▶ _Requirement_
Please return the listing below exactly, without any of its pictures.

▶ _Supplied records_

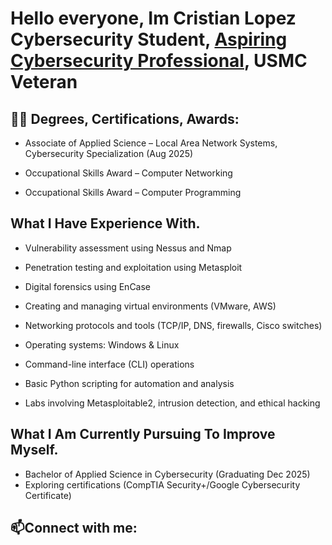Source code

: <h1>Hello everyone, Im Cristian Lopez<br/><a>Cybersecurity Student</a>, <a href="https://www.linkedin.com/in/cristian-lopez-63789b1ab/">Aspiring Cybersecurity Professional</a>, <a>USMC Veteran</a></h1>

<h2>👨‍💻 Degrees, Certifications, Awards:</h2>

- Associate of Applied Science – Local Area Network Systems, Cybersecurity Specialization (Aug 2025)

- Occupational Skills Award – Computer Networking

- Occupational Skills Award – Computer Programming

<h2>What I Have Experience With.</h2>

- Vulnerability assessment using Nessus and Nmap

- Penetration testing and exploitation using Metasploit

- Digital forensics using EnCase

- Creating and managing virtual environments (VMware, AWS)

- Networking protocols and tools (TCP/IP, DNS, firewalls, Cisco switches)

- Operating systems: Windows & Linux

- Command-line interface (CLI) operations

- Basic Python scripting for automation and analysis

- Labs involving Metasploitable2, intrusion detection, and ethical hacking


<h2>What I Am Currently Pursuing To Improve Myself.</h2>

- Bachelor of Applied Science in Cybersecurity (Graduating Dec 2025)
- Exploring certifications (CompTIA Security+/Google Cybersecurity Certificate)

<h2>📫Connect with me:</h2>

[linkedin]: https://www.linkedin.com/in/cristian-lopez-63789b1ab/

<!--
- 🔭 I’m currently working on ...
- 🌱 I’m currently learning ...
- 👯 I’m looking to collaborate on ...
- 🤔 I’m looking for help with ...
- 💬 Ask me about ...
- 📫 How to reach me: ...
- 😄 Pronouns: ...
- ⚡ Fun fact: ...
-->
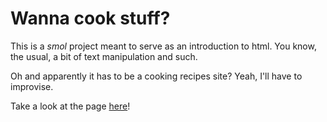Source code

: # Wanna cook stuff?
This is a _smol_ project meant to serve as an introduction to html. You know, the usual, a bit of text manipulation and such.

Oh and apparently it has to be a cooking recipes site? Yeah, I'll have to improvise.

Take a look at the page [here](https://icarojam.github.io/odin-recipes/index.html)!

▶ _Task solution_
Source code

: <h1>Hello everyone, Im Cristian Lopez<br/><a>Cybersecurity Student</a>, <a href="https://www.linkedin.com/in/cristian-lopez-63789b1ab/">Aspiring Cybersecurity Professional</a>, <a>USMC Veteran</a></h1>

<h2>👨‍💻 Degrees, Certifications, Awards:</h2>

- Associate of Applied Science – Local Area Network Systems, Cybersecurity Specialization (Aug 2025)

- Occupational Skills Award – Computer Networking

- Occupational Skills Award – Computer Programming

<h2>What I Have Experience With.</h2>

- Vulnerability assessment using Nessus and Nmap

- Penetration testing and exploitation using Metasploit

- Digital forensics using EnCase

- Creating and managing virtual environments (VMware, AWS)

- Networking protocols and tools (TCP/IP, DNS, firewalls, Cisco switches)

- Operating systems: Windows & Linux

- Command-line interface (CLI) operations

- Basic Python scripting for automation and analysis

- Labs involving Metasploitable2, intrusion detection, and ethical hacking


<h2>What I Am Currently Pursuing To Improve Myself.</h2>

- Bachelor of Applied Science in Cybersecurity (Graduating Dec 2025)
- Exploring certifications (CompTIA Security+/Google Cybersecurity Certificate)

<h2>📫Connect with me:</h2>

[linkedin]: https://www.linkedin.com/in/cristian-lopez-63789b1ab/

<!--
- 🔭 I’m currently working on ...
- 🌱 I’m currently learning ...
- 👯 I’m looking to collaborate on ...
- 🤔 I’m looking for help with ...
- 💬 Ask me about ...
- 📫 How to reach me: ...
- 😄 Pronouns: ...
- ⚡ Fun fact: ...
-->
Source code

: # Wanna cook stuff?
This is a _smol_ project meant to serve as an introduction to html. You know, the usual, a bit of text manipulation and such.

Oh and apparently it has to be a cooking recipes site? Yeah, I'll have to improvise.

Take a look at the page [here](https://icarojam.github.io/odin-recipes/index.html)!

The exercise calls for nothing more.